First off, in what way should I be seeing $M$ as a $Q[x]$ module? The only thing I can think to do is extend the action of $R$ on $M$ to $Q[x]$ on $M$ by letting $q(x)\cdot m=q(x)$ $(mod (x^2+1)^2)\cdot m$. It will follow easily that this is an action on $M$ and makes $M$ into a $Q[x]$ module. It is also clear that since $M$ is finitely generated over $R$, it will be finitely generated over $Q[x]$ as well. So, I can then write, using the fundamental theorem of finitely generated modules over PIDs, $$M\cong Q[x]^k\oplus Q[x]/(a_1^{\alpha_1}(x))\oplus\cdots\oplus Q[x]/(a_t^{\alpha_t}(x)) $$ as $Q[x]$ modules, and where each $a_i(x)$ is prime. Is this the right idea?

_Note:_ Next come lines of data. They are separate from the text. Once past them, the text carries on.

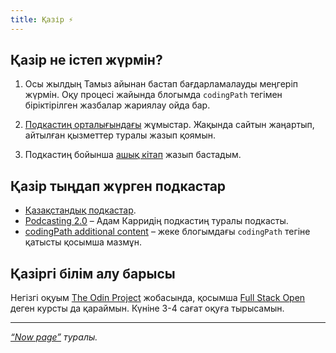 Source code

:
 ```yaml
---
title: Қазір ⚡️
---
```


## Қазір не істеп жүрмін?

1. Осы жылдың Тамыз айынан бастап бағдарламалауды меңгеріп жүрмін. Оқу процесі жайында блогымда `codingPath` тегімен біріктірілген жазбалар жариялау ойда бар.

2. [Подкастиң орталығындағы](https://podcasting.center/) жұмыстар. Жақында сайтын жаңартып, айтылған қызметтер туралы жазып қоямын.

3. Подкастиң бойынша [ашық кітап](https://openpodcasting.com) жазып бастадым.

## Қазір тыңдап жүрген подкастар

- [Қазақстандық подкастар](https://index.podcasting.center/episodes).
- [Podcasting 2.0](https://podcastindex.org/podcast/920666) – Адам Карридің подкастиң туралы подкасты.
- [codingPath additional content](https://coding.podcasting.center/) – жеке блогымдағы `codingPath` тегіне қатысты қосымша мазмұн.

## Қазіргі білім алу барысы

Негізгі оқуым [The Odin Project](https://www.theodinproject.com/) жобасында, қосымша [Full Stack Open](https://fullstackopen.com/) деген курсты да қараймын. Күніне 3-4 сағат оқуға тырысамын.

---

_[“Now page”](https://nownownow.com/about) туралы._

My question now is how do I turn this into an isomorphism of $R$ modules? My (naive) gut reaction is to reduce everything modulo $(x^2+1)^2$. However, how do I deal with these quotients? What are the images of these direct summands in $R$. Does it even make sense to "reduce modulo $(x^2+1)^2$"?
I feel like any $R$ module will look like $$\left[Q[x]/(x^2+1)^2\right]^{n_1}\oplus \left[Q[x]/(x^2+1)\right]^{n_2}$$ where possibly $n_1,n_2=0$, but I'm not sure at all how to justify this. Any help at all is appreciated.
That's all there is to it: using that "lifted" action of $Q[x]$ on the $Q[x]/(x^2+1)$ module, the $Q[x]/(x^2+1)$ modules are exactly the $Q[x]$ modules which are annihilated by $(x^2+1)$.
The finitely generated ones correspond with each other, and you draw conclusions using the structure theorem for f.g. modules over $Q[x]$.